To comply with that principle the public entity should follow the same steps as the courts that review its action: i.e., “it is necessary first *911to identify the benefit which the public improvement will render; next, to determine if the property owners will receive a benefit different from that of the general public; and, finally, to ascertain if the formula on which the assessments are made is based on the benefit received.” (Harrison v. Board of Supervisors (1975) 44 Cal.App.3d 852, 857 [118 Cal.Rptr. 822].) The Harrison court found that the “facilitation of traffic is of general benefit to the community,” not of special benefit to adjacent landowners. (Id., p. 858.)
The record is devoid of any evidence that the county undertook the required three-step analysis in the instant case. It merely adopted its Policy J-16, which provided that owners of real property abutting a major road would pay the costs of improvements, including construction costs of an identified portion of the road, acquisition costs of the right-of-way, and certain incidental expenses.
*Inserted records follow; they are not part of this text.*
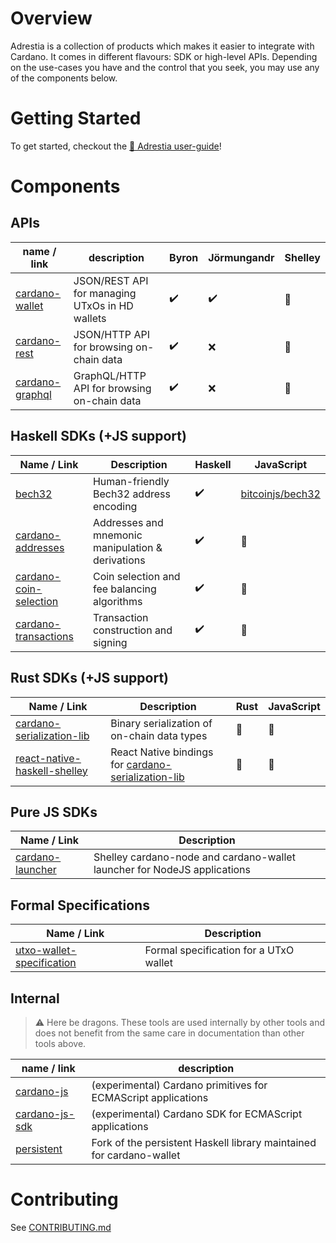 # Overview

Adrestia is a collection of products which makes it easier to integrate with Cardano. It comes in different flavours: SDK or high-level APIs. Depending on the use-cases you have and the control that you seek, you may use any of the components below.

# Getting Started


To get started, checkout the [📘 Adrestia user-guide](https://input-output-hk.github.io/adrestia/)! 


# Components

## APIs

name / link       | description                                    | Byron              | Jörmungandr        | Shelley
---               | ---                                            | ---                | ---                | ---
[cardano-wallet]  | JSON/REST API for managing UTxOs in HD wallets | :heavy_check_mark: | :heavy_check_mark: | :construction:
[cardano-rest]    | JSON/HTTP API for browsing on-chain data       | :heavy_check_mark: | :x:                | :construction:
[cardano-graphql] | GraphQL/HTTP API for browsing on-chain data    | :heavy_check_mark: | :x:                | :construction:


## Haskell SDKs (+JS support)

Name / Link                    | Description                                                              | Haskell            | JavaScript
---                            | ---                                                                      | ---                | ---
[bech32]                       | Human-friendly Bech32 address encoding                                   | :heavy_check_mark: | [bitcoinjs/bech32](https://github.com/bitcoinjs/bech32)
[cardano-addresses]            | Addresses and mnemonic manipulation & derivations                        | :heavy_check_mark: | :construction:
[cardano-coin-selection]       | Coin selection and fee balancing algorithms                              | :heavy_check_mark: | :construction:
[cardano-transactions]         | Transaction construction and signing                                     | :heavy_check_mark: | :construction:

## Rust SDKs (+JS support)

Name / Link                    | Description                                                              | Rust               | JavaScript
---                            | ---                                                                      | ---                | ---
[cardano-serialization-lib]    | Binary serialization of on-chain data types                              | :construction:     | :construction:
[react-native-haskell-shelley] | React Native bindings for [cardano-serialization-lib]                    | :construction:     | :construction:

## Pure JS SDKs

Name / Link                    | Description
---                            | ---
[cardano-launcher]             | Shelley cardano-node and cardano-wallet launcher for NodeJS applications

## Formal Specifications 

Name / Link                 | Description                                       
---                         | ---                                               
[utxo-wallet-specification] | Formal specification for a UTxO wallet            

## Internal

> :warning: Here be dragons. These tools are used internally by other tools and
> does not benefit from the same care in documentation than other tools above.

name / link        | description
---                | ---
[cardano-js]       | (experimental) Cardano primitives for ECMAScript applications
[cardano-js-sdk]   | (experimental) Cardano SDK for ECMAScript applications
[persistent]       | Fork of the persistent Haskell library maintained for cardano-wallet


[cardano-wallet]: https://github.com/input-output-hk/cardano-wallet
[cardano-rest]: https://github.com/input-output-hk/cardano-rest
[cardano-graphql]: https://github.com/input-output-hk/cardano-graphql
[cardano-coin-selection]: https://github.com/input-output-hk/cardano-coin-selection
[cardano-addresses]: https://github.com/input-output-hk/cardano-addresses
[cardano-transactions]: https://github.com/input-output-hk/cardano-transactions
[cardano-serialization-lib]: https://github.com/Emurgo/cardano-serialization-lib 
[react-native-haskell-shelley]: https://github.com/Emurgo/react-native-haskell-shelley
[bech32]: https://github.com/input-output-hk/bech32
[utxo-wallet-specification]: https://github.com/input-output-hk/utxo-wallet-specification
[cardano-launcher]: https://github.com/input-output-hk/cardano-launcher
[cardano-js]: https://github.com/input-output-hk/cardano-js
[cardano-js-sdk]: https://github.com/input-output-hk/cardano-js-sdk
[persistent]: https://github.com/input-output-hk/persistent

# Contributing

See [CONTRIBUTING.md](CONTRIBUTING.md)
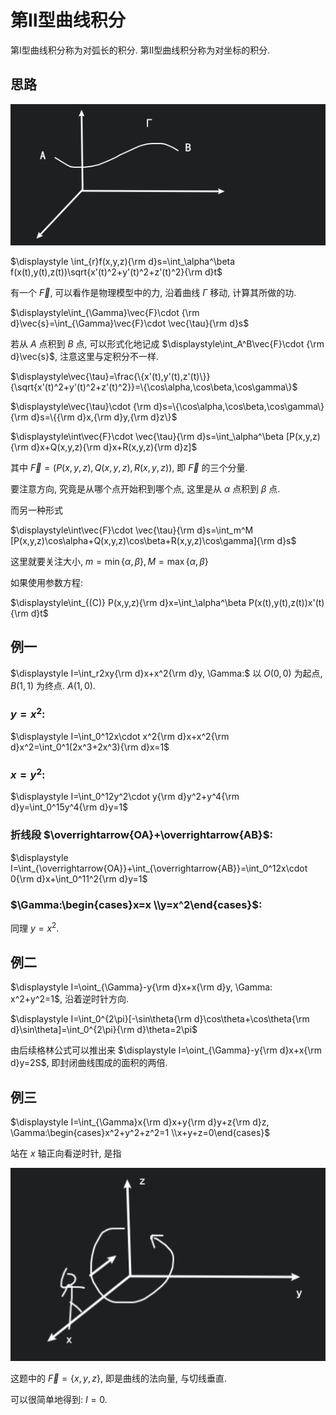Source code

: # 第Ⅱ型曲线积分

第Ⅰ型曲线积分称为对弧长的积分. 第Ⅱ型曲线积分称为对坐标的积分. 

## 思路

![](images/2021-04-25-09-11-02.png)

$\displaystyle \int_{r}f(x,y,z){\rm d}s=\int_\alpha^\beta f(x(t),y(t),z(t))\sqrt{x'(t)^2+y'(t)^2+z'(t)^2}{\rm d}t$

有一个 $\vec{F}$, 可以看作是物理模型中的力, 沿着曲线 $\Gamma$ 移动, 计算其所做的功. 

$\displaystyle\int_{\Gamma}\vec{F}\cdot {\rm d}\vec{s}=\int_{\Gamma}\vec{F}\cdot \vec{\tau}{\rm d}s$

若从 $A$ 点积到 $B$ 点, 可以形式化地记成 $\displaystyle\int_A^B\vec{F}\cdot {\rm d}\vec{s}$, 注意这里与定积分不一样.

$\displaystyle\vec{\tau}=\frac{\{x'(t),y'(t),z'(t)\}}{\sqrt{x'(t)^2+y'(t)^2+z'(t)^2}}=\{\cos\alpha,\cos\beta,\cos\gamma\}$

$\displaystyle\vec{\tau}\cdot {\rm d}s=\{\cos\alpha,\cos\beta,\cos\gamma\}{\rm d}s=\{{\rm d}x,{\rm d}y,{\rm d}z\}$

$\displaystyle\int\vec{F}\cdot \vec{\tau}{\rm d}s=\int_\alpha^\beta [P(x,y,z){\rm d}x+Q(x,y,z){\rm d}x+R(x,y,z){\rm d}z]$

其中 $\vec{F}=(P(x,y,z),Q(x,y,z),R(x,y,z))$, 即 $\vec{F}$ 的三个分量.

要注意方向, 究竟是从哪个点开始积到哪个点, 这里是从 $\alpha$ 点积到 $\beta$ 点.

而另一种形式

$\displaystyle\int\vec{F}\cdot \vec{\tau}{\rm d}s=\int_m^M [P(x,y,z)\cos\alpha+Q(x,y,z)\cos\beta+R(x,y,z)\cos\gamma]{\rm d}s$

这里就要关注大小, $m=\min\{\alpha,\beta\}, M=\max\{\alpha,\beta\}$

如果使用参数方程:

$\displaystyle\int_{(C)} P(x,y,z){\rm d}x=\int_\alpha^\beta P(x(t),y(t),z(t))x'(t){\rm d}t$


## 例一

$\displaystyle I=\int_r2xy{\rm d}x+x^2{\rm d}y, \Gamma:$ 以 $O(0,0)$ 为起点, $B(1,1)$ 为终点. $A(1,0)$.

### $y=x^2$:

$\displaystyle I=\int_0^12x\cdot x^2{\rm d}x+x^2{\rm d}x^2=\int_0^1(2x^3+2x^3){\rm d}x=1$

### $x=y^2$:

$\displaystyle I=\int_0^12y^2\cdot y{\rm d}y^2+y^4{\rm d}y=\int_0^15y^4{\rm d}y=1$

### 折线段 $\overrightarrow{OA}+\overrightarrow{AB}$:

$\displaystyle I=\int_{\overrightarrow{OA}}+\int_{\overrightarrow{AB}}=\int_0^12x\cdot 0{\rm d}x+\int_0^11^2{\rm d}y=1$

### $\Gamma:\begin{cases}x=x \\y=x^2\end{cases}$:

同理 $y=x^2$.


## 例二

$\displaystyle I=\oint_{\Gamma}-y{\rm d}x+x{\rm d}y, \Gamma: x^2+y^2=1$, 沿着逆时针方向.

$\displaystyle I=\int_0^{2\pi}[-\sin\theta{\rm d}\cos\theta+\cos\theta{\rm d}\sin\theta]=\int_0^{2\pi}{\rm d}\theta=2\pi$

由后续格林公式可以推出来 $\displaystyle I=\oint_{\Gamma}-y{\rm d}x+x{\rm d}y=2S$, 即封闭曲线围成的面积的两倍.


## 例三

$\displaystyle I=\int_{\Gamma}x{\rm d}x+y{\rm d}y+z{\rm d}z, \Gamma:\begin{cases}x^2+y^2+z^2=1 \\x+y+z=0\end{cases}$

站在 $x$ 轴正向看逆时针, 是指

![](images/2021-05-07-08-49-03.png)

这题中的 $\vec{F}=\{x,y,z\}$, 即是曲线的法向量, 与切线垂直.

可以很简单地得到: $I=0$.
The county’s scheme is a cynical method of automatically shifting the cost of an improvement benefitting the public onto the backs of a few landowners because of the fortuity of their location. Not only do the landowners lose a portion of their property, but they are then deprived of the constitutionally required compensation for the taking. (Cal. Const., art. I, § 19.) I strongly disapprove of this acquisitive device by which a public entity, in order to obtain private property, puts funds therefor in a landowner’s pocket—and then proceeds to pick the pocket.
I would reverse the judgment.
Clark, J., concurred.
On May 14, 1980, the opinion was modified to read as printed above.